El valor del ejemplo (XXI)

Si el valor y la profundidad del ejemplo son lo más elevado que tiene el espíritu, tomamos de nuestros ancestros el valor y la profundidad de su ejemplo, de su grandioso empeño por transformar esta sociedad podrida en una sociedad justa, y feliz.

Bolivia es un ejército de millones de indios, que esperan su hora, no ver esto es sencillamente acarrear una mente inepta, sin dialéctica y sin perspectiva política

La Colonia y la República, ésta más que aquella, se empeñaron en dos extremos opuestos: o integrarnos a una sociedad europeizada o exterminarnos. Y no han podido ni lo uno ni lo otro. El originario ha seguido siendo originario. Como unidad humana y como sociedad; como lengua, religión, pensamiento, arte; como voluntad y acto, el indígena, ha permanecido como un Ser histórico genuino.

Desde la reforma agraria (1953), todas las tiendas políticas se han servido de nosotros, mirándonos solo como "pongos-políticos"; porque nunca nos vieron como hombres. No cabe en su entendimiento que el hombre-indio con su pensamiento y su hambre de libertad es invulnerable ante la arremetida, ideológica extranjera. De ahí que ni él "nacionalismo revolucionario”, ni el "izquierdismo revolucionario", ni la “capitalización globalizadora” han podido penetrar en nuestra carne ni en nuestra alma. No hay un indio "neoliberal" convicto y confeso. Los que se creen ser tales, son unas pobres marionetas, sin una pizca de valor para mirar su propia conciencia.

El indianismo, de un poder incontrastable, iluminará la mente autóctona, y ese día habrá llegado la hora, para que se emprenda la marcha desde los Andes de este EJÉRCITO DE  MILLONES que harán de esta sociedad europeizada, aberrante, otra sociedad justa y libre.
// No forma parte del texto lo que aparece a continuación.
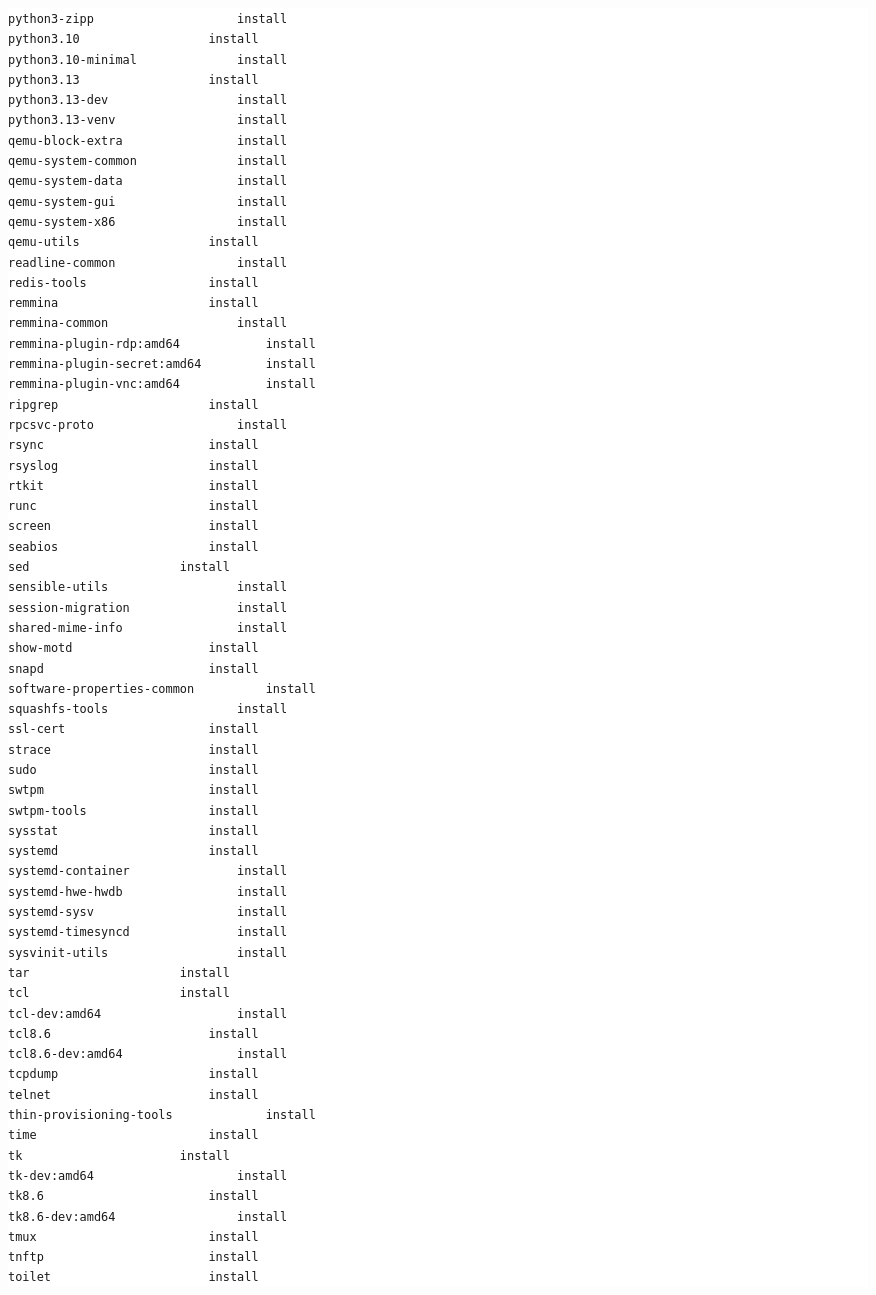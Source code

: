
 ```
python3-zipp					install
python3.10					install
python3.10-minimal				install
python3.13					install
python3.13-dev					install
python3.13-venv					install
qemu-block-extra				install
qemu-system-common				install
qemu-system-data				install
qemu-system-gui					install
qemu-system-x86					install
qemu-utils					install
readline-common					install
redis-tools					install
remmina						install
remmina-common					install
remmina-plugin-rdp:amd64			install
remmina-plugin-secret:amd64			install
remmina-plugin-vnc:amd64			install
ripgrep						install
rpcsvc-proto					install
rsync						install
rsyslog						install
rtkit						install
runc						install
screen						install
seabios						install
sed						install
sensible-utils					install
session-migration				install
shared-mime-info				install
show-motd					install
snapd						install
software-properties-common			install
squashfs-tools					install
ssl-cert					install
strace						install
sudo						install
swtpm						install
swtpm-tools					install
sysstat						install
systemd						install
systemd-container				install
systemd-hwe-hwdb				install
systemd-sysv					install
systemd-timesyncd				install
sysvinit-utils					install
tar						install
tcl						install
tcl-dev:amd64					install
tcl8.6						install
tcl8.6-dev:amd64				install
tcpdump						install
telnet						install
thin-provisioning-tools				install
time						install
tk						install
tk-dev:amd64					install
tk8.6						install
tk8.6-dev:amd64					install
tmux						install
tnftp						install
toilet						install
```
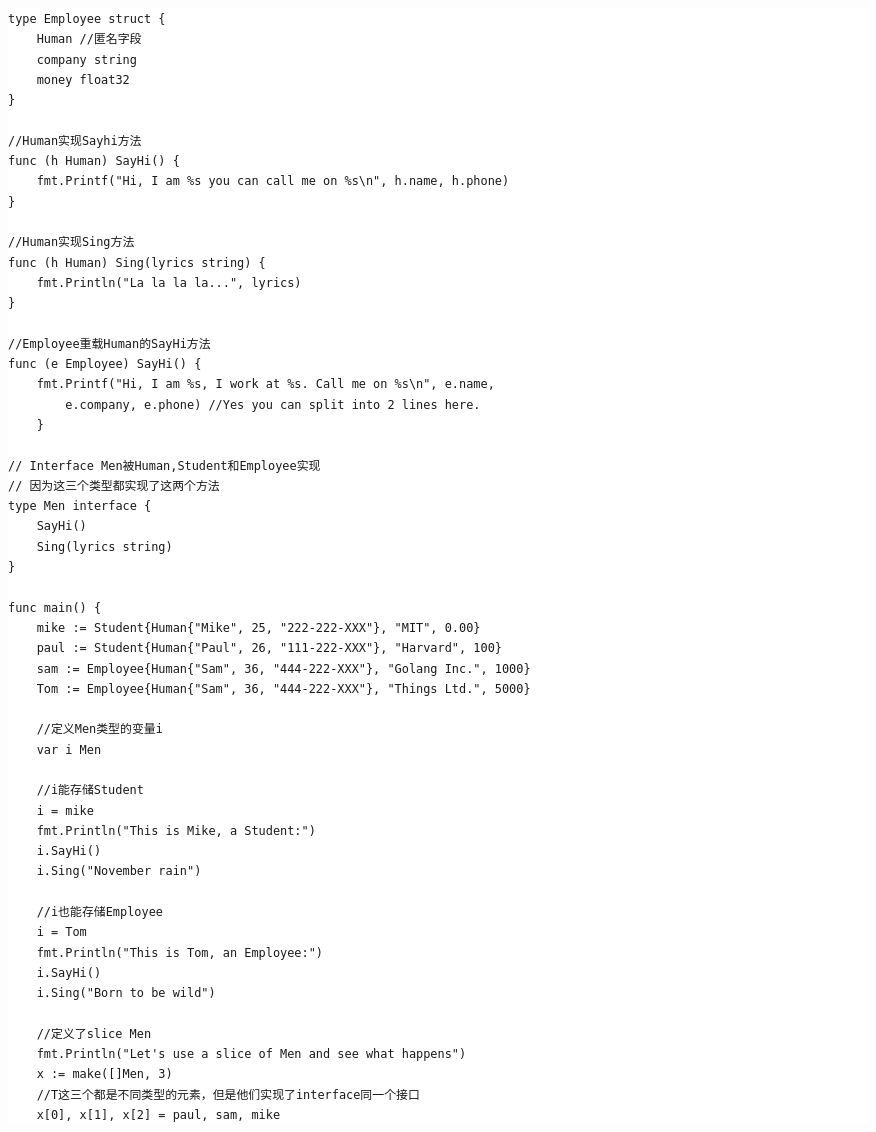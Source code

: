 	type Employee struct {
	    Human //匿名字段
	    company string
	    money float32
	}
	
	//Human实现Sayhi方法
	func (h Human) SayHi() {
	    fmt.Printf("Hi, I am %s you can call me on %s\n", h.name, h.phone)
	}
	
	//Human实现Sing方法
	func (h Human) Sing(lyrics string) {
	    fmt.Println("La la la la...", lyrics)
	}
	
	//Employee重载Human的SayHi方法
	func (e Employee) SayHi() {
	    fmt.Printf("Hi, I am %s, I work at %s. Call me on %s\n", e.name,
	        e.company, e.phone) //Yes you can split into 2 lines here.
		}
	
	// Interface Men被Human,Student和Employee实现
	// 因为这三个类型都实现了这两个方法
	type Men interface {
	    SayHi()
	    Sing(lyrics string)
	}
	
	func main() {
	    mike := Student{Human{"Mike", 25, "222-222-XXX"}, "MIT", 0.00}
	    paul := Student{Human{"Paul", 26, "111-222-XXX"}, "Harvard", 100}
	    sam := Employee{Human{"Sam", 36, "444-222-XXX"}, "Golang Inc.", 1000}
	    Tom := Employee{Human{"Sam", 36, "444-222-XXX"}, "Things Ltd.", 5000}
	
	    //定义Men类型的变量i
	    var i Men
	
	    //i能存储Student
	    i = mike
	    fmt.Println("This is Mike, a Student:")
	    i.SayHi()
	    i.Sing("November rain")
	
	    //i也能存储Employee
	    i = Tom
	    fmt.Println("This is Tom, an Employee:")
	    i.SayHi()
	    i.Sing("Born to be wild")
	
	    //定义了slice Men
	    fmt.Println("Let's use a slice of Men and see what happens")
	    x := make([]Men, 3)
	    //T这三个都是不同类型的元素，但是他们实现了interface同一个接口
	    x[0], x[1], x[2] = paul, sam, mike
Y el indio, será hombre: ¡hombre libre!. La Revolución atávica triunfará porque volverá  junto a la memoria ancestral, con los millones de indios kechuas, aymaras y guaranis!
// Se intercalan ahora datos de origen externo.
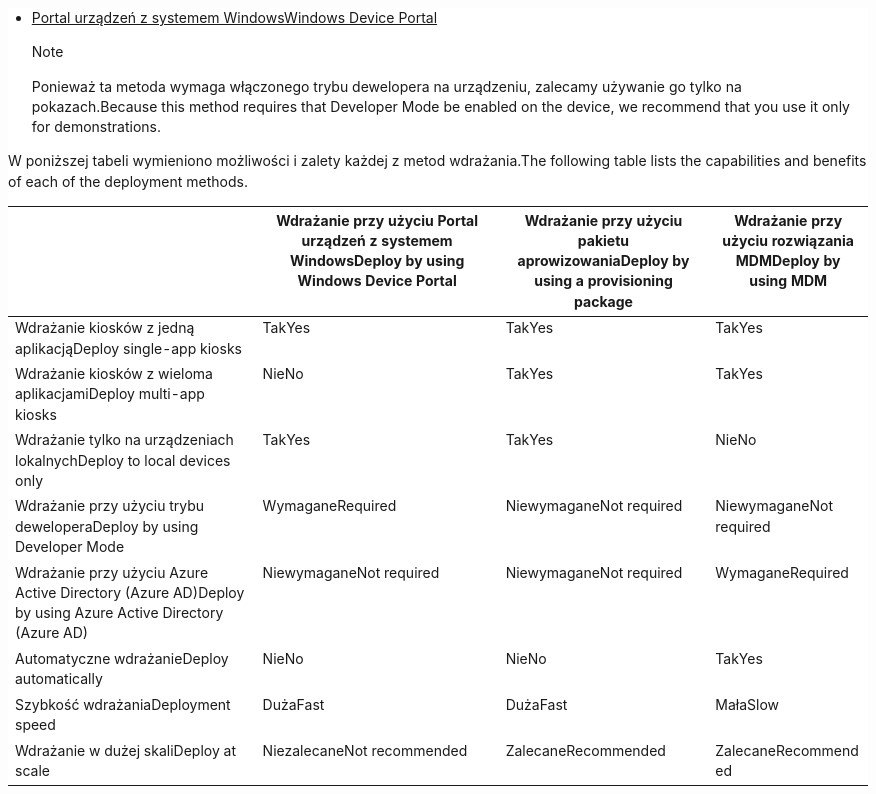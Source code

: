 - [<span data-ttu-id="f9c72-282">Portal urządzeń z systemem Windows</span><span class="sxs-lookup"><span data-stu-id="f9c72-282">Windows Device Portal</span></span>](#use-the-windows-device-portal-to-set-up-a-single-app-kiosk)

   > [!NOTE]  
   > <span data-ttu-id="f9c72-283">Ponieważ ta metoda wymaga włączonego trybu dewelopera na urządzeniu, zalecamy używanie go tylko na pokazach.</span><span class="sxs-lookup"><span data-stu-id="f9c72-283">Because this method requires that Developer Mode be enabled on the device, we recommend that you use it only for demonstrations.</span></span>

<span data-ttu-id="f9c72-284">W poniższej tabeli wymieniono możliwości i zalety każdej z metod wdrażania.</span><span class="sxs-lookup"><span data-stu-id="f9c72-284">The following table lists the capabilities and benefits of each of the deployment methods.</span></span>

| &nbsp; |<span data-ttu-id="f9c72-285">Wdrażanie przy użyciu Portal urządzeń z systemem Windows</span><span class="sxs-lookup"><span data-stu-id="f9c72-285">Deploy by using Windows Device Portal</span></span> |<span data-ttu-id="f9c72-286">Wdrażanie przy użyciu pakietu aprowizowania</span><span class="sxs-lookup"><span data-stu-id="f9c72-286">Deploy by using a provisioning package</span></span> |<span data-ttu-id="f9c72-287">Wdrażanie przy użyciu rozwiązania MDM</span><span class="sxs-lookup"><span data-stu-id="f9c72-287">Deploy by using MDM</span></span> |
| --------------------------- | ------------- | -------------------- | ---- |
|<span data-ttu-id="f9c72-288">Wdrażanie kiosków z jedną aplikacją</span><span class="sxs-lookup"><span data-stu-id="f9c72-288">Deploy single-app kiosks</span></span>   | <span data-ttu-id="f9c72-289">Tak</span><span class="sxs-lookup"><span data-stu-id="f9c72-289">Yes</span></span>           | <span data-ttu-id="f9c72-290">Tak</span><span class="sxs-lookup"><span data-stu-id="f9c72-290">Yes</span></span>                  | <span data-ttu-id="f9c72-291">Tak</span><span class="sxs-lookup"><span data-stu-id="f9c72-291">Yes</span></span>  |
|<span data-ttu-id="f9c72-292">Wdrażanie kiosków z wieloma aplikacjami</span><span class="sxs-lookup"><span data-stu-id="f9c72-292">Deploy multi-app kiosks</span></span>    | <span data-ttu-id="f9c72-293">Nie</span><span class="sxs-lookup"><span data-stu-id="f9c72-293">No</span></span>            | <span data-ttu-id="f9c72-294">Tak</span><span class="sxs-lookup"><span data-stu-id="f9c72-294">Yes</span></span>                  | <span data-ttu-id="f9c72-295">Tak</span><span class="sxs-lookup"><span data-stu-id="f9c72-295">Yes</span></span>  |
|<span data-ttu-id="f9c72-296">Wdrażanie tylko na urządzeniach lokalnych</span><span class="sxs-lookup"><span data-stu-id="f9c72-296">Deploy to local devices only</span></span> | <span data-ttu-id="f9c72-297">Tak</span><span class="sxs-lookup"><span data-stu-id="f9c72-297">Yes</span></span>           | <span data-ttu-id="f9c72-298">Tak</span><span class="sxs-lookup"><span data-stu-id="f9c72-298">Yes</span></span>                  | <span data-ttu-id="f9c72-299">Nie</span><span class="sxs-lookup"><span data-stu-id="f9c72-299">No</span></span>   |
|<span data-ttu-id="f9c72-300">Wdrażanie przy użyciu trybu dewelopera</span><span class="sxs-lookup"><span data-stu-id="f9c72-300">Deploy by using Developer Mode</span></span> |<span data-ttu-id="f9c72-301">Wymagane</span><span class="sxs-lookup"><span data-stu-id="f9c72-301">Required</span></span>       | <span data-ttu-id="f9c72-302">Niewymagane</span><span class="sxs-lookup"><span data-stu-id="f9c72-302">Not required</span></span>            | <span data-ttu-id="f9c72-303">Niewymagane</span><span class="sxs-lookup"><span data-stu-id="f9c72-303">Not required</span></span>   |
|<span data-ttu-id="f9c72-304">Wdrażanie przy użyciu Azure Active Directory (Azure AD)</span><span class="sxs-lookup"><span data-stu-id="f9c72-304">Deploy by using Azure Active Directory (Azure AD)</span></span>  | <span data-ttu-id="f9c72-305">Niewymagane</span><span class="sxs-lookup"><span data-stu-id="f9c72-305">Not required</span></span>            | <span data-ttu-id="f9c72-306">Niewymagane</span><span class="sxs-lookup"><span data-stu-id="f9c72-306">Not required</span></span>                   | <span data-ttu-id="f9c72-307">Wymagane</span><span class="sxs-lookup"><span data-stu-id="f9c72-307">Required</span></span>  |
|<span data-ttu-id="f9c72-308">Automatyczne wdrażanie</span><span class="sxs-lookup"><span data-stu-id="f9c72-308">Deploy automatically</span></span>      | <span data-ttu-id="f9c72-309">Nie</span><span class="sxs-lookup"><span data-stu-id="f9c72-309">No</span></span>            | <span data-ttu-id="f9c72-310">Nie</span><span class="sxs-lookup"><span data-stu-id="f9c72-310">No</span></span>                   | <span data-ttu-id="f9c72-311">Tak</span><span class="sxs-lookup"><span data-stu-id="f9c72-311">Yes</span></span>  |
|<span data-ttu-id="f9c72-312">Szybkość wdrażania</span><span class="sxs-lookup"><span data-stu-id="f9c72-312">Deployment speed</span></span>            | <span data-ttu-id="f9c72-313">Duża</span><span class="sxs-lookup"><span data-stu-id="f9c72-313">Fast</span></span>       | <span data-ttu-id="f9c72-314">Duża</span><span class="sxs-lookup"><span data-stu-id="f9c72-314">Fast</span></span>                 | <span data-ttu-id="f9c72-315">Mała</span><span class="sxs-lookup"><span data-stu-id="f9c72-315">Slow</span></span> |
|<span data-ttu-id="f9c72-316">Wdrażanie w dużej skali</span><span class="sxs-lookup"><span data-stu-id="f9c72-316">Deploy at scale</span></span> | <span data-ttu-id="f9c72-317">Niezalecane</span><span class="sxs-lookup"><span data-stu-id="f9c72-317">Not recommended</span></span>    | <span data-ttu-id="f9c72-318">Zalecane</span><span class="sxs-lookup"><span data-stu-id="f9c72-318">Recommended</span></span>        | <span data-ttu-id="f9c72-319">Zalecane</span><span class="sxs-lookup"><span data-stu-id="f9c72-319">Recommended</span></span> |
"En virtud del "ama llulla.. ama súa, ama khella" (no mentirás, no robarás, no explotarás), todo militante  está obligado a llevar una vida pura, sin vicios, y una conciencia sin mancha".                                                                              
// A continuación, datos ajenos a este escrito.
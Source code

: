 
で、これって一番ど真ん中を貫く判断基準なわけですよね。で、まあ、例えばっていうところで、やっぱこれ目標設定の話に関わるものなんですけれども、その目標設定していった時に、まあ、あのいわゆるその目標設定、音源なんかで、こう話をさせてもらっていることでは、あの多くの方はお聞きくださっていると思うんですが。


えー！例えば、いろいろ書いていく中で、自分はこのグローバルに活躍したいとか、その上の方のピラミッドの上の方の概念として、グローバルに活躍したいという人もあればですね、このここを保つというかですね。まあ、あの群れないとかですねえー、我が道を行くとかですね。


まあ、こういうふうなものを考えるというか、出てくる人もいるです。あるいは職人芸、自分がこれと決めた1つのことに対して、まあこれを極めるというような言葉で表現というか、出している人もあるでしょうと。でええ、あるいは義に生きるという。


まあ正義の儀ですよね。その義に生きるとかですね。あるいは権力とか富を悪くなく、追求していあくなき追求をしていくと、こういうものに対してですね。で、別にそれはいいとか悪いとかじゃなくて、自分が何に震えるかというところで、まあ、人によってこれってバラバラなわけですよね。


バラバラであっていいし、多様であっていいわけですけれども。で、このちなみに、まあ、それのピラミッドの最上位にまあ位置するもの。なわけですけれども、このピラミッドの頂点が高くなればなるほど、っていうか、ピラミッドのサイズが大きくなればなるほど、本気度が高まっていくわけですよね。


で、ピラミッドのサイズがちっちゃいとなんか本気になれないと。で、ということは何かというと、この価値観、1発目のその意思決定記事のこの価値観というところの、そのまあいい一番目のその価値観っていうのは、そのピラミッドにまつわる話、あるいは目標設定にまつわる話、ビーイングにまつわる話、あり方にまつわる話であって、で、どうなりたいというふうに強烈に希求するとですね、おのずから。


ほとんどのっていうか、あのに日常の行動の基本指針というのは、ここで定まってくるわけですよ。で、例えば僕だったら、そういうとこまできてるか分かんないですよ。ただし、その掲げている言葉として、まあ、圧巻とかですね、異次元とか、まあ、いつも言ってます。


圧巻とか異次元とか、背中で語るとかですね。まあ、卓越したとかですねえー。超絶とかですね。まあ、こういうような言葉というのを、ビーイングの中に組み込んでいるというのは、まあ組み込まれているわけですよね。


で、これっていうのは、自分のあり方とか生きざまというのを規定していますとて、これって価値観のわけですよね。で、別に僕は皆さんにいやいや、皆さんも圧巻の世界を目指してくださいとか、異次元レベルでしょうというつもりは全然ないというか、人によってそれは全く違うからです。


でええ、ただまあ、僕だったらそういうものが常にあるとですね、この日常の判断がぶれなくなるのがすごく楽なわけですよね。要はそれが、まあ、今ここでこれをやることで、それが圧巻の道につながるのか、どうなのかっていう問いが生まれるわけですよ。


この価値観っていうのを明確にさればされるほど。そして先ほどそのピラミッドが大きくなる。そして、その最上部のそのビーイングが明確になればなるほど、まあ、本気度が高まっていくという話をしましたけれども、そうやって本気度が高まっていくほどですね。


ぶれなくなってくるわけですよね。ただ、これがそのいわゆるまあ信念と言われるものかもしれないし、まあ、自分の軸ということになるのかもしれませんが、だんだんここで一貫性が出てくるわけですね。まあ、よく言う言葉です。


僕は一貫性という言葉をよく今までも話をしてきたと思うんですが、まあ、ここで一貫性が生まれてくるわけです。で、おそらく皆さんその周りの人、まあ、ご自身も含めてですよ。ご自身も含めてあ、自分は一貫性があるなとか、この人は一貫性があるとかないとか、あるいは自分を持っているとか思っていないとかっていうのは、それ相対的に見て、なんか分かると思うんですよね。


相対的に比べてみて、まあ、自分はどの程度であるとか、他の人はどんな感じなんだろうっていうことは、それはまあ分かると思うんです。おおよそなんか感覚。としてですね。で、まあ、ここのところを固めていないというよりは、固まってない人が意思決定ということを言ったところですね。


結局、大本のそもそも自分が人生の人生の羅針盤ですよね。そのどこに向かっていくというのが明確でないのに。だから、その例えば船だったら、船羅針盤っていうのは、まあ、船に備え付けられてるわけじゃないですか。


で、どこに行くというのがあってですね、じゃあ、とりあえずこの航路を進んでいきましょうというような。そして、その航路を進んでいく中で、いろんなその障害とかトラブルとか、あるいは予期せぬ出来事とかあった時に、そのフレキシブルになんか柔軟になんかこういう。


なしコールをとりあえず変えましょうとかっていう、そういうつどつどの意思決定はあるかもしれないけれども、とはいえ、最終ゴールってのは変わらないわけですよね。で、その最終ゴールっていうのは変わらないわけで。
En medio de la sociedad boliviana ‑ya podrida y perdida, como Sodoma y Gomorra‑ aparece como una temeridad este COMUNICADO, ...como una cosa de locos. Y es que por el valor del ejemplo, donde la pureza del alma fulge en la pureza de la carne. No sólo que no nos es dado mentir, robar o explotar a nuestro semejante; lo que para nosotros tiene un valor supremo, es que no podemos mentirnos a nosotros mismos. Entre nuestro pensamiento y nuestra acción hay unidad absoluta. Nuestra palabra es acto.

Si el valor y la profundidad del ejemplo son lo más elevado que tiene el espíritu, tomamos de nuestros ancestros el valor y la profundidad de su ejemplo, de su grandioso empeño por transformar esta sociedad podrida en una sociedad justa, y feliz. Con el ejemplo nos enseñaron y esos paradigmas rigen la moral de nuestras vidas.

La vida santa y mártir de los verdaderos líderes del mundo, contrasta con la vida de las camarillas. Aquellos padecen persecuciones en medio de la más aciaga miseria; en tanto que los bolsillos de las élites corrompidas siempre han estado repletas de dólares. Esos viven en hoteles de lujo; duermen en camas perfumadas; manejan mujeres de la alta prostitución... 

Frente a estas lecciones de fuego, ¿le quedará ganas a un indigena de Bolivia, a uno solo, para volver a proclamar "su" Líder a una persona que no sea, de su sangre y de su raza?.

El LIDER NATURAL tiene que ser nativo; y no un mestizo; porque el mestizo siempre es un asesino del indio!

Esto es lo racional; y por lo racional, un imperativo de vida o muerte para Bolivia.